12:50 (In »Truth as an act – the road to the fourth singularity«)
For Zizek, revolutionism is even necessary on an ontological level. Just like his role model Lenin, Zizek claims that revisionism – the step-by-step transition to the Communist society – is impossible, since every step in the revisionist process salvages too much of what is reprehensible in the pre-revolutionary society, things that only the revolution can wipe out. Therefore the revolution is both desirable and necessary, and therefore, according to Zizek, it is the only authentic event. A radically immanent interpretation of the concept of revolution would however reply that both the bloody demonstrations on the streets and the realisations of a far-off personified justice – to the extent that they take place at all – actually are only marginal expressions among many others of the real, underlying revolution. This revolution is instead always a long drawn-out process, precisely a step-by-step but at the same time non-linear revision which starts with a revolutionary change of the material conditions (for example the Internet’s emergence as the manifestation of Syntheos), followed by a revolutionary change in social practices (syntheism’s high-tech participatory culture), which in turn is followed by a revolutionary change in intersubjective metaphysics (syntheism’s subtraction, monastisation and psychedelic practices), which only thereafter can lead to the longed-for social event (the syntheist utopia, the syntheological pyramid’s completion), where the power structure hopefully can be adjusted, more or less dramatically, in order to liberate the new paradigm’s creative potential.

12:51 (In »Truth as an act – the road to the fourth singularity«)
Badious’ and Zizek’s hero Hegel would be the first to criticise their bloody boys’ room dreams as typical examples of shallow internarcissism. For Hegel, history is merely a long metahistory of constant re-writings of history, where an obsessive narrative production is a consistently failing but nonetheless necessary adaptation to an uncontrollable immanent flow. The revolution and the event must therefore be separated from each other. The revolution occurs in secret and its radicalness can only be attributed to it retroactively. The event assumes its dramatic and transforming consequences only a long time afterwards. As an example we might mention that Johannes Gutenberg invents the printing press around 1450. But the French Revolution was not launched until 1789. So there is a gap of all of 339 years between the immanent and transcendent revolutions in this case.
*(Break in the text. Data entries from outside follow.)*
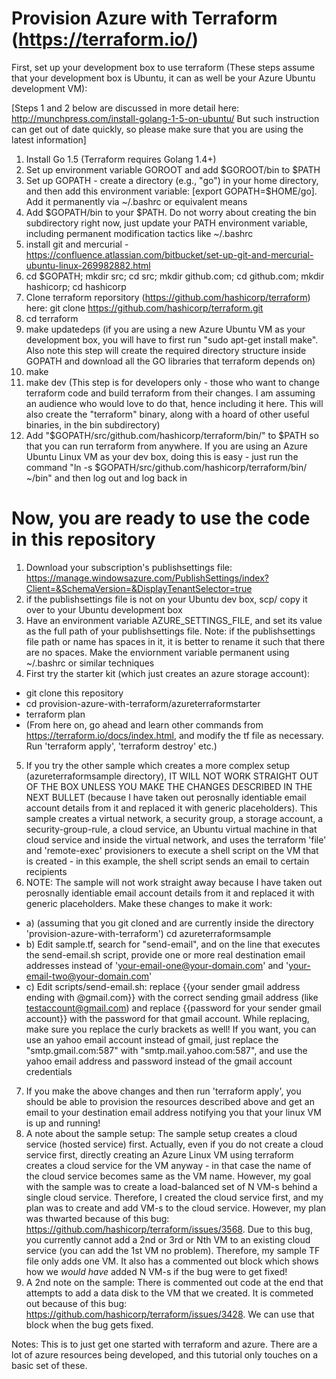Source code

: 
Provision Azure with Terraform (https://terraform.io/)
=======================================================

First, set up your development box to use terraform (These steps assume that your development box is Ubuntu, it can as well be your Azure Ubuntu development VM):

[Steps 1 and 2 below are discussed in more detail here: http://munchpress.com/install-golang-1-5-on-ubuntu/
But such instruction can get out of date quickly, so please make sure that you are using the latest information]

1. Install Go 1.5 (Terraform requires Golang 1.4+)
2. Set up environment variable GOROOT and add $GOROOT/bin to $PATH
3. Set up GOPATH - create a directory (e.g., "go") in your home directory, and then add this environment variable: [export GOPATH=$HOME/go]. Add it permanently via ~/.bashrc or equivalent means
4. Add $GOPATH/bin to your $PATH. Do not worry about creating the bin subdirectory right now, just update your PATH environment variable, including permanent modification tactics like ~/.bashrc
5. install git and mercurial - https://confluence.atlassian.com/bitbucket/set-up-git-and-mercurial-ubuntu-linux-269982882.html
6. cd $GOPATH; mkdir src; cd src; mkdir github.com; cd github.com; mkdir hashicorp; cd hashicorp
7. Clone terraform reporsitory (https://github.com/hashicorp/terraform) here: git clone https://github.com/hashicorp/terraform.git
8. cd terraform
9. make updatedeps (if you are using a new Azure Ubuntu VM as your development box, you will have to first run "sudo apt-get install make". Also note this step will create the required directory structure inside GOPATH and download all the GO libraries that terraform depends on)
10. make
11. make dev (This step is for developers only - those who want to change terraform code and build terraform from their changes. I am assuming an audience who would love to do that, hence including it here. This will also create the "terraform" binary, along with a hoard of other useful binaries, in the bin subdirectory)
12. Add "$GOPATH/src/github.com/hashicorp/terraform/bin/" to $PATH so that you can run terraform from anywhere. If you are using an Azure Ubuntu Linux VM as your dev box, doing this is easy - just run the command "ln -s $GOPATH/src/github.com/hashicorp/terraform/bin/ ~/bin" and then log out and log back in
 

Now, you are ready to use the code in this repository
=======================================================

1. Download your subscription's publishsettings file: https://manage.windowsazure.com/PublishSettings/index?Client=&SchemaVersion=&DisplayTenantSelector=true
2. if the publishsettings file is not on your Ubuntu dev box, scp/ copy it over to your Ubuntu development box
3. Have an environment variable AZURE_SETTINGS_FILE, and set its value as the full path of your publishsettings file. Note: if the publishsettings file path or name has spaces in it, it is better to rename it such that there are no spaces. Make the enviornment variable permanent using ~/.bashrc or similar techniques
4. First try the starter kit (which just creates an azure storage account):
 * git clone this repository
 * cd provision-azure-with-terraform/azureterraformstarter
 * terraform plan
 * (From here on, go ahead and learn other commands from https://terraform.io/docs/index.html, and modify the tf file as necessary. Run 'terraform apply', 'terraform destroy' etc.)
5. If you try the other sample which creates a more complex setup (azureterraformsample directory), IT WILL NOT WORK STRAIGHT OUT OF THE BOX UNLESS YOU MAKE THE CHANGES DESCRIBED IN THE NEXT BULLET (because I have taken out perosnally identiable email account details from it and replaced it with generic placeholders). This sample creates a virtual network, a security group, a storage account, a security-group-rule, a cloud service, an Ubuntu virtual machine in that cloud service and inside the virtual network, and uses the terraform 'file' and 'remote-exec' provisioners to execute a shell script on the VM that is created - in this example, the shell script sends an email to certain recipients
6. NOTE: The sample will not work straight away because I have taken out perosnally identiable email account details from it and replaced it with generic placeholders. Make these changes to make it work:
 * a) (assuming that you git cloned and are currently inside the directory 'provision-azure-with-terraform') cd azureterraformsample
 * b) Edit sample.tf, search for "send-email", and on the line that executes the send-email.sh script, provide one or more real destination email addresses instead of 'your-email-one@your-domain.com' and 'your-email-two@your-domain.com'
 * c) Edit scripts/send-email.sh: replace {{your sender gmail address ending with @gmail.com}} with the correct sending gmail address (like testaccount@gmail.com) and replace {{password for your sender gmail account}} with the password for that gmail account. While replacing, make sure you replace the curly brackets as well! If you want, you can use an yahoo email account instead of gmail, just replace the "smtp.gmail.com:587" with "smtp.mail.yahoo.com:587", and use the yahoo email address and password instead of the gmail account credentials
7. If you make the above changes and then run 'terraform apply', you should be able to provision the resources described above and get an email to your destination email address notifying you that your linux VM is up and running!
8. A note about the sample setup: The sample setup creates a cloud service (hosted service) first. Actually, even if you do not create a cloud service first, directly creating an Azure Linux VM using terraform creates a cloud service for the VM anyway - in that case the name of the cloud service becomes same as the VM name. However, my goal with the sample was to create a load-balanced set of N VM-s behind a single cloud service. Therefore, I created the cloud service first, and my plan was to create and add VM-s to the cloud service. However, my plan was thwarted because of this bug: https://github.com/hashicorp/terraform/issues/3568. Due to this bug, you currently cannot add a 2nd or 3rd or Nth VM to an existing cloud service (you can add the 1st VM no problem). Therefore, my sample TF file only adds one VM. It also has a commented out block which shows how we *would have* added N VM-s if the bug were to get fixed!
9. A 2nd note on the sample: There is commented out code at the end that attempts to add a data disk to the VM that we created. It is commeted out because of this bug: https://github.com/hashicorp/terraform/issues/3428. We can use that block when the bug gets fixed.

Notes: This is to just get one started with terraform and azure. There are a lot of azure resources being developed, and this tutorial only touches on a basic set of these.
And which of these we build our metaphysics on unfortunately has a decisive significance for where we will later arrive.

12:52 (In »Truth as an act – the road to the fourth singularity«)
The real revolution is of course sparked as early as via the emergent arrival of the printing press, and then goes on until and even past 1789, when it suddenly expresses itself as an event in the bloody uprisings that only later assume the name the French Revolution. While it was actually going on, none of the actors were aware that they were participating in the French Revolution; the mythology in question was created and projected onto the events only afterwards, not least by the Russian revolutionaries who needed an event in the past to reflect themselves in, and from which they could derive both splendour and legitimacy, precisely as Hegel claims is always the case. From the perspective of the history of ideas, the choice is here between prioritising either the immanent revolution 1450–1789 – let us say with an emphasis on an information-technology writing of history – or else the spectacular event in 1789, which only afterwards is reified into a transcendent event within the capitalist-industrialist discourse with the purpose of turning it into a metaphysical inspiration rather than an immanent, narrated event. Thus it is about a cult of mysticism that old revolutionary romantics such as Badiou and Zizek, along with postmodern French nationalists, are reluctant to abandon.
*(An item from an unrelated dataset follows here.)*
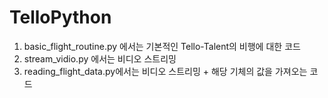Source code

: # TelloPython
1. basic_flight_routine.py 에서는 기본적인 Tello-Talent의 비행에 대한 코드
2. stream_vidio.py 에서는 비디오 스트리밍
3. reading_flight_data.py에서는 비디오 스트리밍 + 해당 기체의 값을 가져오는 코드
12:53 (In »Truth as an act – the road to the fourth singularity«)
At any rate, what is essential is that the Parisian street riots would be unthinkable without the printing press that became fully and widely accepted in society only after several transforming centuries. It first changed Europe and then the rest of the world beyond recognition, and the French Revolution’s geographical domicile has much more to do with the fact that France was the first country where a majority of the population could read and write than them being extraordinarily innovative or clear-headed. For Badiou and Zizek, it appears necessary to first let the singularity take place, thereafter wait for it to generate a new power structure, only to then wait for a bloody conflict within the new power structure – where the otherwise obese and physically the worse for wear philosophers indeed promise to man the barricades themselves and throw Molotov cocktails at the authorities – only to thereafter be able to speak of a genuine revolution. Hegel would most likely not accept such a static and culture-specific idea of revolution. It was hardly the intention that Paris in 1789 would fix the meaning of the word revolution, which in fact is a metaconcept, for all eternity in the way that the essentially conservative revolutionary romantics Badiou and Zizek assume. That is, with the revolution as the consistently failing, tragic repetition of the event in Paris in 1789, moreover always carried out by angry young men with weapons in their hands and oppressed by an authoritarian tyrant whose boots they love to lick.
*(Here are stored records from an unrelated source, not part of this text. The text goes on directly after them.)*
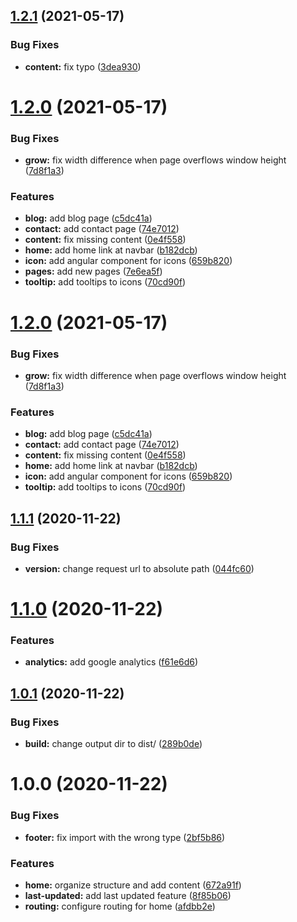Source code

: ## [1.2.1](https://github.com/ricardoerikson/ricardoerikson.github.io/compare/v1.2.0...v1.2.1) (2021-05-17)


### Bug Fixes

* **content:** fix typo ([3dea930](https://github.com/ricardoerikson/ricardoerikson.github.io/commit/3dea93065633133d9b7b6c9e589eb2c2395a19ab))

# [1.2.0](https://github.com/ricardoerikson/ricardoerikson.github.io/compare/v1.1.1...v1.2.0) (2021-05-17)


### Bug Fixes

* **grow:** fix width difference when page overflows window height ([7d8f1a3](https://github.com/ricardoerikson/ricardoerikson.github.io/commit/7d8f1a3cc1c06d632de5b2ced6c69b02912bf1a9))


### Features

* **blog:** add blog page ([c5dc41a](https://github.com/ricardoerikson/ricardoerikson.github.io/commit/c5dc41ab48ec996f18bf30e5bceac1d273c20806))
* **contact:** add contact page ([74e7012](https://github.com/ricardoerikson/ricardoerikson.github.io/commit/74e70123586dc9e6e8d7029435199c1ef78ef5b5))
* **content:** fix missing content ([0e4f558](https://github.com/ricardoerikson/ricardoerikson.github.io/commit/0e4f5582c8df619ac147203e8a24857df16c46ac))
* **home:** add home link at navbar ([b182dcb](https://github.com/ricardoerikson/ricardoerikson.github.io/commit/b182dcbfa48080bbadfc8401abfb1af4afc01608))
* **icon:** add angular component for icons ([659b820](https://github.com/ricardoerikson/ricardoerikson.github.io/commit/659b820693e68045ee68940e3d3f4cdb6bc3c447))
* **pages:** add new pages ([7e6ea5f](https://github.com/ricardoerikson/ricardoerikson.github.io/commit/7e6ea5fc8681cc9e5fc800392ebeb0d556c36b61))
* **tooltip:** add tooltips to icons ([70cd90f](https://github.com/ricardoerikson/ricardoerikson.github.io/commit/70cd90f8adefe6541812846f4c076cda6f59c8f2))

# [1.2.0](https://github.com/ricardoerikson/ricardoerikson.github.io/compare/v1.1.1...v1.2.0) (2021-05-17)


### Bug Fixes

* **grow:** fix width difference when page overflows window height ([7d8f1a3](https://github.com/ricardoerikson/ricardoerikson.github.io/commit/7d8f1a3cc1c06d632de5b2ced6c69b02912bf1a9))


### Features

* **blog:** add blog page ([c5dc41a](https://github.com/ricardoerikson/ricardoerikson.github.io/commit/c5dc41ab48ec996f18bf30e5bceac1d273c20806))
* **contact:** add contact page ([74e7012](https://github.com/ricardoerikson/ricardoerikson.github.io/commit/74e70123586dc9e6e8d7029435199c1ef78ef5b5))
* **content:** fix missing content ([0e4f558](https://github.com/ricardoerikson/ricardoerikson.github.io/commit/0e4f5582c8df619ac147203e8a24857df16c46ac))
* **home:** add home link at navbar ([b182dcb](https://github.com/ricardoerikson/ricardoerikson.github.io/commit/b182dcbfa48080bbadfc8401abfb1af4afc01608))
* **icon:** add angular component for icons ([659b820](https://github.com/ricardoerikson/ricardoerikson.github.io/commit/659b820693e68045ee68940e3d3f4cdb6bc3c447))
* **tooltip:** add tooltips to icons ([70cd90f](https://github.com/ricardoerikson/ricardoerikson.github.io/commit/70cd90f8adefe6541812846f4c076cda6f59c8f2))

## [1.1.1](https://github.com/ricardoerikson/ricardoerikson.github.io/compare/v1.1.0...v1.1.1) (2020-11-22)


### Bug Fixes

* **version:** change request url to absolute path ([044fc60](https://github.com/ricardoerikson/ricardoerikson.github.io/commit/044fc60d3bdb62ba0eef87157244ba61e227fc9f))

# [1.1.0](https://github.com/ricardoerikson/ricardoerikson.github.io/compare/v1.0.1...v1.1.0) (2020-11-22)


### Features

* **analytics:** add google analytics ([f61e6d6](https://github.com/ricardoerikson/ricardoerikson.github.io/commit/f61e6d6a672b95bb2b2a336c79ae75c903b2673c))

## [1.0.1](https://github.com/ricardoerikson/ricardoerikson.github.io/compare/v1.0.0...v1.0.1) (2020-11-22)


### Bug Fixes

* **build:** change output dir to dist/ ([289b0de](https://github.com/ricardoerikson/ricardoerikson.github.io/commit/289b0de4b71bec4e370b2ad26a16230d79fb6e4a))

# 1.0.0 (2020-11-22)


### Bug Fixes

* **footer:** fix import with the wrong type ([2bf5b86](https://github.com/ricardoerikson/ricardoerikson.github.io/commit/2bf5b86dc4152dec12603deaa7a17df9317a3de4))


### Features

* **home:** organize structure and add content ([672a91f](https://github.com/ricardoerikson/ricardoerikson.github.io/commit/672a91f8e53a871c2d27453c94ce7637e8736359))
* **last-updated:** add last updated feature ([8f85b06](https://github.com/ricardoerikson/ricardoerikson.github.io/commit/8f85b0659f89faa5b2ffef529d29ccc3ce4b55bc))
* **routing:** configure routing for home ([afdbb2e](https://github.com/ricardoerikson/ricardoerikson.github.io/commit/afdbb2e8dbfbf372bbbf75f86b778048c06e2077))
12:54 (In »Truth as an act – the road to the fourth singularity«)
It seems, ironically enough, as though Badiou’s and Zizek’s nostalgic notion of revolution suffers from a glaring lack of, precisely, the revolutionarity. The syntheists, on the other hand, have their sights set on something much more radical. The singularity is the definitive event according to the criteria we use in this book. And there are already three parallel revolutions in progress – even if Badiou and Zizek with their conservative templates and blinkers appear unable to apprehend them – namely: The expansion of the Internet, the relationalist paradigm shift within both physics and sociology and last but not least the chemical liberation. The singularity that is our transition from humanity to transhumanity is one of the three revolutions’ merging supraevents in a not too distant future. The fourth singularity in history is already waiting in the wings. All we need to do is take Critchley’s advice which tells us to first build the syntheist temples and monasteries, where through our subtraction from the surrounding world we can enable the revolution as the truth as an act of our time. We are ourselves the fourth singularity!

14:32 (In »Syntheist temples and monasteries in the global empire«)
Compared to Badiou, Slavoj Zizek takes yet another stride away from Levinas when he stands firm with their common antecedent Jacques Lacan and the psychoanalytical ethics. According to Zizek, ethics is only possible as a fidelity to the crack in the current view of the world, rather than as a fidelity to any decision made blindly. Only by holding onto the sinthome – the importunate little disturbance that constantly reminds us of the illusoriness of our world view, its incompleteness and thereby necessary, constant variability – are we able to use this world view in any way to orient ourselves, and then a sustainable ethics must be pinned to the sinthome and nothing else. We can never trust our world view, we cannot even trust ourselves: the closest we come to something we can actually trust, which we have to trust, is the sinthome itself, the real from both the internal and external reality that we are capable of experiencing at all. From a syntheological perspective, both Zizek and Badiou, of course, are located inside the syntheological pyramid, at opposite ends of the oscillation between Atheos (Zizek) and Pantheos (Badiou).